SOURCE MATERIAL:
######

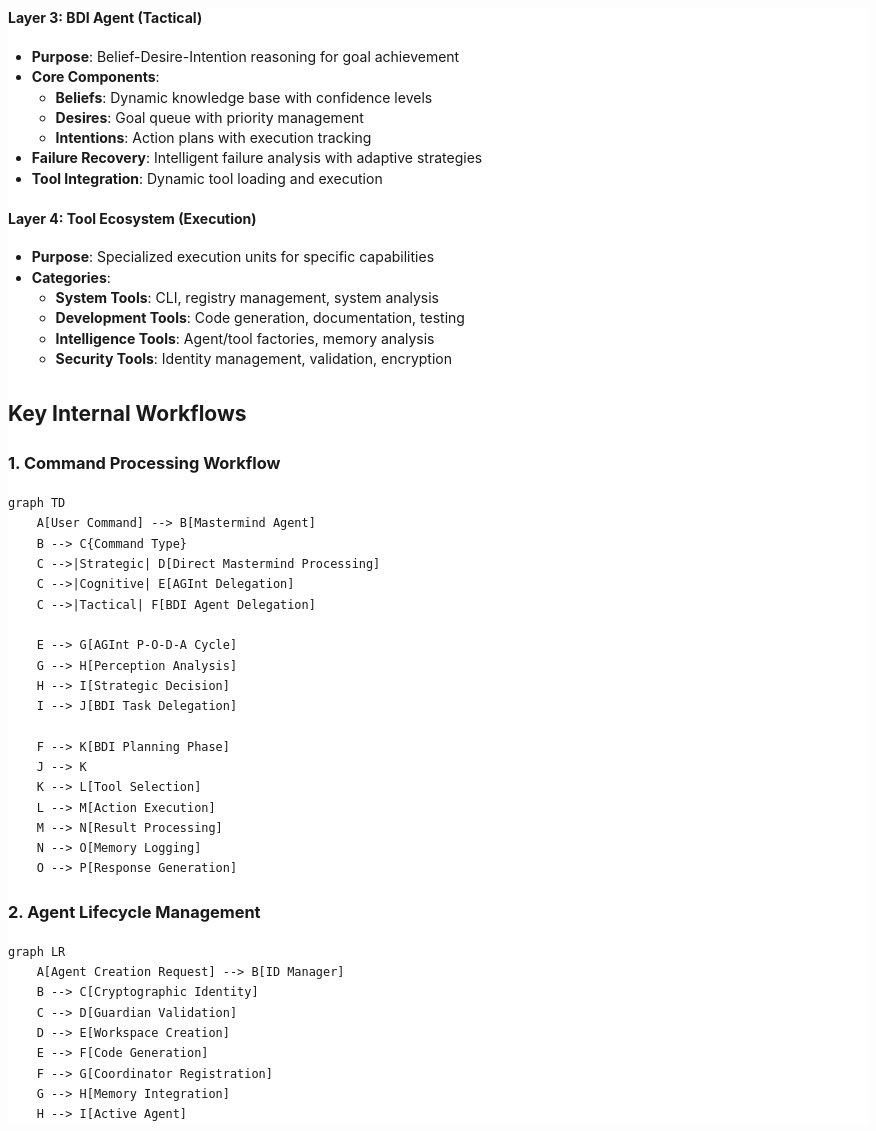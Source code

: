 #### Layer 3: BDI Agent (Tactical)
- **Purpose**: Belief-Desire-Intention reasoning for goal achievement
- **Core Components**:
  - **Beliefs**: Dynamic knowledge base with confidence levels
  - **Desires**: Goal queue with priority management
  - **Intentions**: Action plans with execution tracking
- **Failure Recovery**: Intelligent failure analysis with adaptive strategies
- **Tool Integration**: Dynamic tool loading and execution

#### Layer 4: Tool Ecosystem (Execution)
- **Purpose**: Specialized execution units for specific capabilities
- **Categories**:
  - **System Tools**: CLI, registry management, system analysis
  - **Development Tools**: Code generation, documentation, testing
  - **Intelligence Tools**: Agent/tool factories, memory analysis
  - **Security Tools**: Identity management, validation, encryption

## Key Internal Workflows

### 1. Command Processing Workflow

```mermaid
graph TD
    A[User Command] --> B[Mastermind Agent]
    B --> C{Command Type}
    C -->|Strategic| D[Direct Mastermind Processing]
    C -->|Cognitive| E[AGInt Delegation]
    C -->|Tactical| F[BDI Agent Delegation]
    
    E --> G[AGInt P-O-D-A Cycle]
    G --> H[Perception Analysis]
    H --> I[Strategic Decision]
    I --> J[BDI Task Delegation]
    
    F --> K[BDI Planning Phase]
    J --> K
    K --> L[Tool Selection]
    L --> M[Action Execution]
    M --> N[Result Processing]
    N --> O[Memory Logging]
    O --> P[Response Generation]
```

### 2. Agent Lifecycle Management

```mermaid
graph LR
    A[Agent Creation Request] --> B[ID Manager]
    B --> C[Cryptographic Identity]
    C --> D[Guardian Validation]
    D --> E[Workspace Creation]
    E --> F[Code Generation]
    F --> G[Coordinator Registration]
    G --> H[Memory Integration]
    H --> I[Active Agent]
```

######

WHAT TO PRODUCE:
Output the material word for word, and keep the pictures out.

WRITTEN REPLY:
Source code

: #### Layer 3: BDI Agent (Tactical)
- **Purpose**: Belief-Desire-Intention reasoning for goal achievement
- **Core Components**:
  - **Beliefs**: Dynamic knowledge base with confidence levels
  - **Desires**: Goal queue with priority management
  - **Intentions**: Action plans with execution tracking
- **Failure Recovery**: Intelligent failure analysis with adaptive strategies
- **Tool Integration**: Dynamic tool loading and execution

#### Layer 4: Tool Ecosystem (Execution)
- **Purpose**: Specialized execution units for specific capabilities
- **Categories**:
  - **System Tools**: CLI, registry management, system analysis
  - **Development Tools**: Code generation, documentation, testing
  - **Intelligence Tools**: Agent/tool factories, memory analysis
  - **Security Tools**: Identity management, validation, encryption

## Key Internal Workflows

### 1. Command Processing Workflow

```mermaid
graph TD
    A[User Command] --> B[Mastermind Agent]
    B --> C{Command Type}
    C -->|Strategic| D[Direct Mastermind Processing]
    C -->|Cognitive| E[AGInt Delegation]
    C -->|Tactical| F[BDI Agent Delegation]
    
    E --> G[AGInt P-O-D-A Cycle]
    G --> H[Perception Analysis]
    H --> I[Strategic Decision]
    I --> J[BDI Task Delegation]
    
    F --> K[BDI Planning Phase]
    J --> K
    K --> L[Tool Selection]
    L --> M[Action Execution]
    M --> N[Result Processing]
    N --> O[Memory Logging]
    O --> P[Response Generation]
```

### 2. Agent Lifecycle Management

```mermaid
graph LR
    A[Agent Creation Request] --> B[ID Manager]
    B --> C[Cryptographic Identity]
    C --> D[Guardian Validation]
    D --> E[Workspace Creation]
    E --> F[Code Generation]
    F --> G[Coordinator Registration]
    G --> H[Memory Integration]
    H --> I[Active Agent]
```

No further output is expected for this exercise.